Giter Club home page Giter Club logo

projects_repo's Introduction

Hello everyone!

My name is Wojciech Judt. I try to explore the secrets of data. I am interested in application of data engineering tools in real life. I want to show you what i have done so far :).

First project - cleaning computer jobs offers

Main used libraries and tools: python 3.8, pandas 1.4.3, matplotlib 3.3.4

My first project is connected with clearing a raw dataset, which I found at kaggle.com. Mentioned dataset contains 622 computer job offers scraped from glassdoor.com. I read raw data from csv file, then cleaned them. I prepared this dataset also for doing some simple data science on it. After that I showed some crucial information about the dataset on a few charts. After that cleaned dataset was written to a new csv file for further use.

Project location:

  • ./computer_jobs_cleaning_and_analysis

Code and data location:

  • All code is present in a file: ./computer_jobs_cleaning_and_analysis/Cleaning_computer_jobs_dataset.ipynb
  • Raw data is located in a file: ./computer_jobs_cleaning_and_analysis/uncleaned_computer_jobs_original.csv
  • Cleaned data is located in a file: ./computer_jobs_cleaning_and_analysis/cleaned_computer_jobs.csv

Second project - preparing SQL dimensional database model based on a scraped data

Main used libraries and tools: python 3.8, pandas 1.4.3, numpy 1.20.1, beautifulsoup4 4.9.3, pysftp 0.2.9, pyodbc 1.3.5, Micrsoft SQL Server 2019, Microsoft SQL Server Managment Studio 18, Power BI Desktop

My second project is a first bigger project. In the first part of the project I used beautifulsoup library to scrap data from beeradvocate.com webpage. Scraped data due to problems with connection to a webpage were scraped into eight separated json files. All files were collected into one directory and were concatenated into one DataFrame. It was 180 thousand of records. After that I cleaned scraped data and I wrote them into hdf file. Then I made a connection with a previously created sftp server and add this file into it.
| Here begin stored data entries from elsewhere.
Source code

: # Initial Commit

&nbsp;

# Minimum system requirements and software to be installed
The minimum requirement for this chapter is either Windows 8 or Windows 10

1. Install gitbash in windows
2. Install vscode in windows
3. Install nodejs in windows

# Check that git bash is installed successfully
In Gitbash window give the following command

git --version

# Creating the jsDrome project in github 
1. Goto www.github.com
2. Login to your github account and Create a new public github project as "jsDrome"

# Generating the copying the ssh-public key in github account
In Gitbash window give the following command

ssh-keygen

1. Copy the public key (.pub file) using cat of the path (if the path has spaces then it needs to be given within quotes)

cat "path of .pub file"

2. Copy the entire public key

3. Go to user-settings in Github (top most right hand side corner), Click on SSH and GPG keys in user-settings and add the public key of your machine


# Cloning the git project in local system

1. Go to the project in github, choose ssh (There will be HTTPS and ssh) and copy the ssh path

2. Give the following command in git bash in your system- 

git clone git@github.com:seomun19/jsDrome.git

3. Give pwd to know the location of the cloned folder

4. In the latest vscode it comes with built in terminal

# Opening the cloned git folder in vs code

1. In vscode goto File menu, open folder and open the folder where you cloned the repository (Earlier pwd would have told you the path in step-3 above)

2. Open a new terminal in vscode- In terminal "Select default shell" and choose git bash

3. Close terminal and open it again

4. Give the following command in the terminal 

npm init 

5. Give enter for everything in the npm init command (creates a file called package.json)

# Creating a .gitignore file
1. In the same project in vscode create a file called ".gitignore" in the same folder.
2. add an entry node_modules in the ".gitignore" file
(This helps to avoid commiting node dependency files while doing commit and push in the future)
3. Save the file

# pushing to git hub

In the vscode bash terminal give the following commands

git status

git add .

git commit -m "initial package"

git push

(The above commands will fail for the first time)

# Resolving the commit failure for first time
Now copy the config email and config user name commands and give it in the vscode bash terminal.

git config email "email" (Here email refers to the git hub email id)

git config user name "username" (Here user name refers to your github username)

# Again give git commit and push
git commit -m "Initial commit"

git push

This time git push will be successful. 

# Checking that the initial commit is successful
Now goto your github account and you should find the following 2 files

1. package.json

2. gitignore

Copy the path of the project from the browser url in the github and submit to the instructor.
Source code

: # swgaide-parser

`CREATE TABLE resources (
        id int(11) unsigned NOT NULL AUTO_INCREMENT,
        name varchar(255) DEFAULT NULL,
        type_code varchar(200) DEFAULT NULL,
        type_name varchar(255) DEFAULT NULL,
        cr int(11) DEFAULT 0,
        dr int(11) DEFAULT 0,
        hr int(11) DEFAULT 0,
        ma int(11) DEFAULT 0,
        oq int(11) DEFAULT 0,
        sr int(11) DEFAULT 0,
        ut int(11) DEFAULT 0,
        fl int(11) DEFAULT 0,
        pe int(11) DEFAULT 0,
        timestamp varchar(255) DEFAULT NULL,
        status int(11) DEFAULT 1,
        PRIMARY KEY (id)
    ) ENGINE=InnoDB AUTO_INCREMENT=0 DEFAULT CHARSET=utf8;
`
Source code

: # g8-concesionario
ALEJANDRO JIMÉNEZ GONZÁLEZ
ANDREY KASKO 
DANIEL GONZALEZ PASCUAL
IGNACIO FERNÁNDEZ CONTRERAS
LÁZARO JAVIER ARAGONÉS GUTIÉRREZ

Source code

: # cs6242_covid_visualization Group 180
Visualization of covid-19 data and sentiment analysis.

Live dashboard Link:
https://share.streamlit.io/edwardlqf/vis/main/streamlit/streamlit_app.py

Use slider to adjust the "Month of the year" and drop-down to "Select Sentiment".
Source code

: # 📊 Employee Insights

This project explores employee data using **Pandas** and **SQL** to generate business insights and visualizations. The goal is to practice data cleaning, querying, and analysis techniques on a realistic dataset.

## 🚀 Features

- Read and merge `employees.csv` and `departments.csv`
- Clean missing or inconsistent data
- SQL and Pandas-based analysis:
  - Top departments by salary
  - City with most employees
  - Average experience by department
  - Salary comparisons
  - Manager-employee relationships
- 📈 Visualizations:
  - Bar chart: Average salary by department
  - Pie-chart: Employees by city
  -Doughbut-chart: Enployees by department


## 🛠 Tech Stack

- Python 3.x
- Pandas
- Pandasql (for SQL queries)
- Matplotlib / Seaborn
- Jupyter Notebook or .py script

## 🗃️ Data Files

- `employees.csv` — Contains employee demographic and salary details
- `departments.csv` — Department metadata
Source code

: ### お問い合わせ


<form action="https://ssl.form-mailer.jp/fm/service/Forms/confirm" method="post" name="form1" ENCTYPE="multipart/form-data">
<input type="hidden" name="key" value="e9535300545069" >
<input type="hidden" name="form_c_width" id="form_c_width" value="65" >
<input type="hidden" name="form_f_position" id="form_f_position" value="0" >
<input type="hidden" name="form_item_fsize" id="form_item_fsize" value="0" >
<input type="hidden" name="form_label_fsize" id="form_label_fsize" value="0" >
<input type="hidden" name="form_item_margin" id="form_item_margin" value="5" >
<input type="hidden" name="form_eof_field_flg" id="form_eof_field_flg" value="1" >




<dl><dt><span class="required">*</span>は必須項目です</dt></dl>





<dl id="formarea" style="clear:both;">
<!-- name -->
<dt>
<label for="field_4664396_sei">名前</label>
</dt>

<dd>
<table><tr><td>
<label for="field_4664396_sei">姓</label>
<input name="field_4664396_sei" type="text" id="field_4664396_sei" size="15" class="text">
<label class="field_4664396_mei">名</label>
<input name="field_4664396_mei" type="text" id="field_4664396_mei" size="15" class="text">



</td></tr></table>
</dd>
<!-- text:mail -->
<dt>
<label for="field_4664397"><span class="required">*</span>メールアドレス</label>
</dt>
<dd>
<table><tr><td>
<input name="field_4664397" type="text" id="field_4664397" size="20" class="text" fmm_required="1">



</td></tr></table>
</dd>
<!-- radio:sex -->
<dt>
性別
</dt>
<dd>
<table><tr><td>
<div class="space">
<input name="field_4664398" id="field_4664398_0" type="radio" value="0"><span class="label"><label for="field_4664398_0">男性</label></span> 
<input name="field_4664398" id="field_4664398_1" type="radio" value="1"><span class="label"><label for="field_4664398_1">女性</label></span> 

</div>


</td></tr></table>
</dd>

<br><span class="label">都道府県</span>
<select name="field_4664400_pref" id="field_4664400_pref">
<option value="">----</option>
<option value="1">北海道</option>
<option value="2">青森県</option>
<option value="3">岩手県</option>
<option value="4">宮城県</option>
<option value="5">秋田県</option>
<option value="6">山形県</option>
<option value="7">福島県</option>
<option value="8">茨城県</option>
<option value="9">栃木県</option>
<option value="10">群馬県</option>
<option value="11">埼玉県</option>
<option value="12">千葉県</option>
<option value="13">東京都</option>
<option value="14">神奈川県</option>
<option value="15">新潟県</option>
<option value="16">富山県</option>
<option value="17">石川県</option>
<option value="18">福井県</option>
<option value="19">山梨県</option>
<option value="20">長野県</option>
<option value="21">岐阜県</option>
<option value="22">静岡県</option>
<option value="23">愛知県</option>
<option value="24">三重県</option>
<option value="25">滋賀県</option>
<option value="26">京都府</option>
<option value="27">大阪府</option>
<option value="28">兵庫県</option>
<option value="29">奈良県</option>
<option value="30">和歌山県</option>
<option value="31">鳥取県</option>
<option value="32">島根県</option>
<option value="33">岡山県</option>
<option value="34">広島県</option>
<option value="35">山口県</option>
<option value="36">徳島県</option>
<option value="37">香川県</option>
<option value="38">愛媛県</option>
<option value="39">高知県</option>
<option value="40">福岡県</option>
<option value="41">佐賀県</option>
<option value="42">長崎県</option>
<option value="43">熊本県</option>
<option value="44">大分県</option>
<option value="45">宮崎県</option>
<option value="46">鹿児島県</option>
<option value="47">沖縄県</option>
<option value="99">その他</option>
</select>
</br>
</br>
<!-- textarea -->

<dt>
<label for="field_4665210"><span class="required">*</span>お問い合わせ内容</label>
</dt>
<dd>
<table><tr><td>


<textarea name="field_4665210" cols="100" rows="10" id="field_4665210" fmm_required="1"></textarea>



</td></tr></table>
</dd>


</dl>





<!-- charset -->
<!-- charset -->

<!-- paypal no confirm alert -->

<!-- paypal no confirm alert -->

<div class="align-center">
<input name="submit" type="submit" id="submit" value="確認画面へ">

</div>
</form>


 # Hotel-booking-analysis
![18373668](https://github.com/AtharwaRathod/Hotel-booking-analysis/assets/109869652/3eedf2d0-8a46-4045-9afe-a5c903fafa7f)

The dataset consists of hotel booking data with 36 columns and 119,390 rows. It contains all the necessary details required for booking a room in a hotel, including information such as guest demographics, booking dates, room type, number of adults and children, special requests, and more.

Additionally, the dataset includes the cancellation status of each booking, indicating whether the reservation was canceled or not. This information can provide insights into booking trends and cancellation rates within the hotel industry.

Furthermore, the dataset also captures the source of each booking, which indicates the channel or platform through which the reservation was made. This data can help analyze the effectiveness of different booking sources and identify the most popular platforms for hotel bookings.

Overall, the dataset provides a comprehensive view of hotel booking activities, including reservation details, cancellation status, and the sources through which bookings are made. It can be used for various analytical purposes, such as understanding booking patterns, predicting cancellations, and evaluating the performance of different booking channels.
Second part of the project was connected with preparation of a dimensional model for a data warehouse. I downloaded the earlier hosted hdf file from sftp server and I read him as a DataFrame. Then I prepared a dimensional model of data warehouse, which was a simple snowflake schema. Database was located at Micrsoft SQL Server 2019, which whom I connected via pyodbc library. Database model was composed of eight tables, which one was fact table and seven was dimension tables. All tables, keys and data was created/added into a database via SQL code. SQL Server Managment Studio was used only for the evaluation of the correctness of the performed operation and schema/tables visualisation, which was added into Jupyter notebook for easier understanding.

Third part is connected with developing a few sql queries of varying complexity on a created database, which their task is finding answers to the six posed questions. Queries were composed in Microsoft SQL Server Managment Studio 19. Posed questions for making dashbords:

  • How the rolling total of beers launched each year and the average rating for the three breweries that achieved the highest rating and had more than 100 beers in their range looks over time.
  • What are the most popular styles of beers from the US and Russia. How much alcohol they had.
  • What the beer market looks like in the Michigan and Georgia states.
  • Which beer is most wanted in US, which style have most rating in different countries, which beer has best rating for each US states.
  • How many beers from US was added to the scraped webpage in years 2018-2022 in each month.
  • Whether the number of beers which was added to the scraped webpage depends on the month of the year.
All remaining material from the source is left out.